Special Shell variable $# return the number of positional arguments given to this invocation of the shell.

if you want the arguments passed to the script are exactly 2:

if [ $# -ne 2 ]; then
    echo "failed" 
fi

#check if args are correct here...
2
  • How does this answer the question?
    – jobin
    Apr 21, 2014 at 18:44
  • check if the number of arguments, there is no need to check if they are void. argument passing is positional, so if you have 2 are necessarily valid.
    – girardengo
    Apr 21, 2014 at 18:48
0

The short answer is that you can't. You need to tell read how many arguments it should expect, it will only read as much as you tell it to. If you give it just one variable name, it will read everything into that variable.

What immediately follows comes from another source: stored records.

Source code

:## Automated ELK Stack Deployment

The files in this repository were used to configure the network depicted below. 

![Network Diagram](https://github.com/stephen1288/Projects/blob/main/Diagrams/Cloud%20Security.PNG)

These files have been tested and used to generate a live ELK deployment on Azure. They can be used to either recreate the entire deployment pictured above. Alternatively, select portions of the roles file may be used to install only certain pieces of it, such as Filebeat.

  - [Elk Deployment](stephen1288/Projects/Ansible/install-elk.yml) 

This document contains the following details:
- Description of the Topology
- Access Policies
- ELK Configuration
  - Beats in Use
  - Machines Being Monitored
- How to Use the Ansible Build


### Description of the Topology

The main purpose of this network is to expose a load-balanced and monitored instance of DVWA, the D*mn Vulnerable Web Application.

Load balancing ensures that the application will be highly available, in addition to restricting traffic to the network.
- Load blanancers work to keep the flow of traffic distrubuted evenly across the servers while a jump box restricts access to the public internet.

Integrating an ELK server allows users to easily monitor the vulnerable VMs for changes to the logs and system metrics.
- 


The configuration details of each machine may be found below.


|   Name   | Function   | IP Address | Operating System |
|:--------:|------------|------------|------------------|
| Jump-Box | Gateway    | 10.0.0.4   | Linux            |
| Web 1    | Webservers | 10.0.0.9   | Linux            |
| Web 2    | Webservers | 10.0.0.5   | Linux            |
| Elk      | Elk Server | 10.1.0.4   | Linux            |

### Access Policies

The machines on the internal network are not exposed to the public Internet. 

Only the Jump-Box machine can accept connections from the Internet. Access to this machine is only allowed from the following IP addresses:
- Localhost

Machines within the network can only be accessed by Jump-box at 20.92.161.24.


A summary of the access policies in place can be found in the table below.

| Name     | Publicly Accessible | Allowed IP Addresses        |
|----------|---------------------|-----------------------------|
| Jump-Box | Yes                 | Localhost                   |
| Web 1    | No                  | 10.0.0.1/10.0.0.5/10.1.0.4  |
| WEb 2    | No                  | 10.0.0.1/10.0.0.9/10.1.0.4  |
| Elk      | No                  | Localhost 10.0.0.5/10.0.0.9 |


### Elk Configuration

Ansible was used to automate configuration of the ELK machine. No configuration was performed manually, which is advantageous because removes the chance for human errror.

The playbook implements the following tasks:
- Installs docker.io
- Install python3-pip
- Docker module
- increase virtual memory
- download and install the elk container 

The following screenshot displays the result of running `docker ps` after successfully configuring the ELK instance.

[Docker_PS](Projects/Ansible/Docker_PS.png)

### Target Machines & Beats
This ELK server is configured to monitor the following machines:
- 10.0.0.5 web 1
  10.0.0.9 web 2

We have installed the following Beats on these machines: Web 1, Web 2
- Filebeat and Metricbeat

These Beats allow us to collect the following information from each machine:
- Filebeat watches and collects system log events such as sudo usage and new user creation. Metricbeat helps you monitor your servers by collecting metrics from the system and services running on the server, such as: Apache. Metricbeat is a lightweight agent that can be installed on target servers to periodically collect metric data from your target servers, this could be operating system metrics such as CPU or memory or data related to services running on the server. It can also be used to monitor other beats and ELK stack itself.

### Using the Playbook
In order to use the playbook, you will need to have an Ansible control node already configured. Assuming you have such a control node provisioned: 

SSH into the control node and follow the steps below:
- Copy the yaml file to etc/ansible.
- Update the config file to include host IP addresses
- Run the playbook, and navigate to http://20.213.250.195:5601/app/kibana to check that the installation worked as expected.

If you give it more than one, for example 3, it will read everything until the first space (or tab, or newline or anything else you have set in $IFS) into the 1st, everything to the next into the second and the rest of the line into the third. To illustrate:

$ cat file
one two three four five
$ while read line; do echo "$line"; done < file
one two three four five
$ while read first second rest; do echo "First: $first, Second:$second Rest:$rest"; done < file
First: one, Second:two Rest:three four five

So, read will read as many variables as you give it. If you can have variable length input, you will either need to test each to find out how many were passed as explained in @Jobim's answer, or you can use arrays.

As explained in help read:

Options:

-a array        assign the words read to sequential indices of the array variable ARRAY, starting at zero

This means that you can store the input values in an array and then get the length of the array with ${#ArrayName[@]}:

#!/usr/bin/env bash

read -a values -p "please input values: " 
echo "You gave ${#values[@]} value(s)"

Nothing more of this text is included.